→ **Exercise**:
Output exactly the lines that come between the start of the material and the line containing "public int sumar1(int", both ends included, with the pictures omitted.
━━━
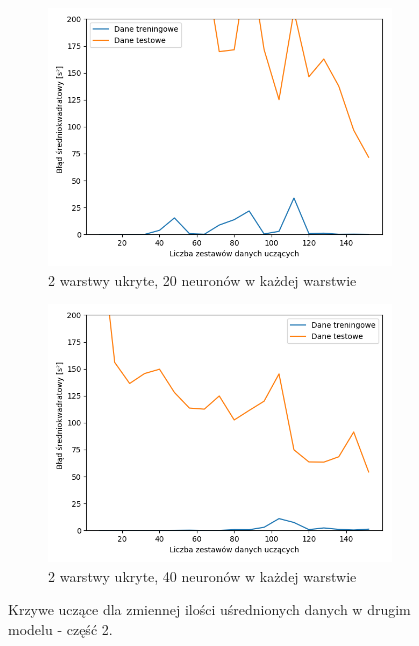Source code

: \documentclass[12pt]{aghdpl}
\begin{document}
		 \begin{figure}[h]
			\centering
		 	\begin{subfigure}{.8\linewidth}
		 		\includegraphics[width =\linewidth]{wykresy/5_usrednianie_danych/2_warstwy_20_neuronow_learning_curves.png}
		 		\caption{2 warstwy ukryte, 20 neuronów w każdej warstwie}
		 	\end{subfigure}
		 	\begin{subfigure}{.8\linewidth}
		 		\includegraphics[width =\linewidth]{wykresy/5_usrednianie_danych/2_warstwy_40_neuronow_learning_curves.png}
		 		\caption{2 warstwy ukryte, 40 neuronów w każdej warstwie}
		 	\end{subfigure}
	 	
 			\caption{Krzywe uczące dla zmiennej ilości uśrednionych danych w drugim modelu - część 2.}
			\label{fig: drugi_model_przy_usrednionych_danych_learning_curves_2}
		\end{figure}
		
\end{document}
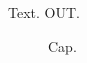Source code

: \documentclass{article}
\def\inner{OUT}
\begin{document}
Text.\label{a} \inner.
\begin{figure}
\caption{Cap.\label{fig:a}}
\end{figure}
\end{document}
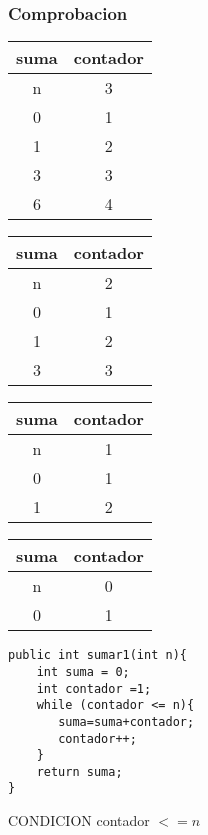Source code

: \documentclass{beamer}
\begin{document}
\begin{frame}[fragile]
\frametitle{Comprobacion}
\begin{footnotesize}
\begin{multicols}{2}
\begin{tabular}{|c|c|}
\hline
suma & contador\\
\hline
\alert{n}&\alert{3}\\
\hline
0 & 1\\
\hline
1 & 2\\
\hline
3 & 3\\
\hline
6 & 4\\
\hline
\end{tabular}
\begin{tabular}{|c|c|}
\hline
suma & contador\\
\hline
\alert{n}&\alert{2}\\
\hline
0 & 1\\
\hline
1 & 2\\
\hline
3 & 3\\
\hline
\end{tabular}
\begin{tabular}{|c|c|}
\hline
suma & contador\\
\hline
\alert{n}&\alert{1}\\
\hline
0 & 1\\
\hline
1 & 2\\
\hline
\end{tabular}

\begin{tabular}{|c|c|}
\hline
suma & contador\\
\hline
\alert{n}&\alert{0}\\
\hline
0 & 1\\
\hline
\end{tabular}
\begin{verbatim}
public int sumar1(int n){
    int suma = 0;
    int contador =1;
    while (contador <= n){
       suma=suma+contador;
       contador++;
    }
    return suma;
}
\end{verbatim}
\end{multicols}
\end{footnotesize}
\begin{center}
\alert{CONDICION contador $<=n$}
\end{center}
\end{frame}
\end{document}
━━━
→ **Exercise solution**:
Source code

: \documentclass[12pt]{aghdpl}
\begin{document}
		 \begin{figure}[h]
			\centering
		 	\begin{subfigure}{.8\linewidth}
		 		\includegraphics[width =\linewidth]{wykresy/5_usrednianie_danych/2_warstwy_20_neuronow_learning_curves.png}
		 		\caption{2 warstwy ukryte, 20 neuronów w każdej warstwie}
		 	\end{subfigure}
		 	\begin{subfigure}{.8\linewidth}
		 		\includegraphics[width =\linewidth]{wykresy/5_usrednianie_danych/2_warstwy_40_neuronow_learning_curves.png}
		 		\caption{2 warstwy ukryte, 40 neuronów w każdej warstwie}
		 	\end{subfigure}
	 	
 			\caption{Krzywe uczące dla zmiennej ilości uśrednionych danych w drugim modelu - część 2.}
			\label{fig: drugi_model_przy_usrednionych_danych_learning_curves_2}
		\end{figure}
		
\end{document}
Source code

: \documentclass{article}
\def\inner{OUT}
\begin{document}
Text.\label{a} \inner.
\begin{figure}
\caption{Cap.\label{fig:a}}
\end{figure}
\end{document}
Source code

: \documentclass{beamer}
\begin{document}
\begin{frame}[fragile]
\frametitle{Comprobacion}
\begin{footnotesize}
\begin{multicols}{2}
\begin{tabular}{|c|c|}
\hline
suma & contador\\
\hline
\alert{n}&\alert{3}\\
\hline
0 & 1\\
\hline
1 & 2\\
\hline
3 & 3\\
\hline
6 & 4\\
\hline
\end{tabular}
\begin{tabular}{|c|c|}
\hline
suma & contador\\
\hline
\alert{n}&\alert{2}\\
\hline
0 & 1\\
\hline
1 & 2\\
\hline
3 & 3\\
\hline
\end{tabular}
\begin{tabular}{|c|c|}
\hline
suma & contador\\
\hline
\alert{n}&\alert{1}\\
\hline
0 & 1\\
\hline
1 & 2\\
\hline
\end{tabular}

\begin{tabular}{|c|c|}
\hline
suma & contador\\
\hline
\alert{n}&\alert{0}\\
\hline
0 & 1\\
\hline
\end{tabular}
\begin{verbatim}
public int sumar1(int n){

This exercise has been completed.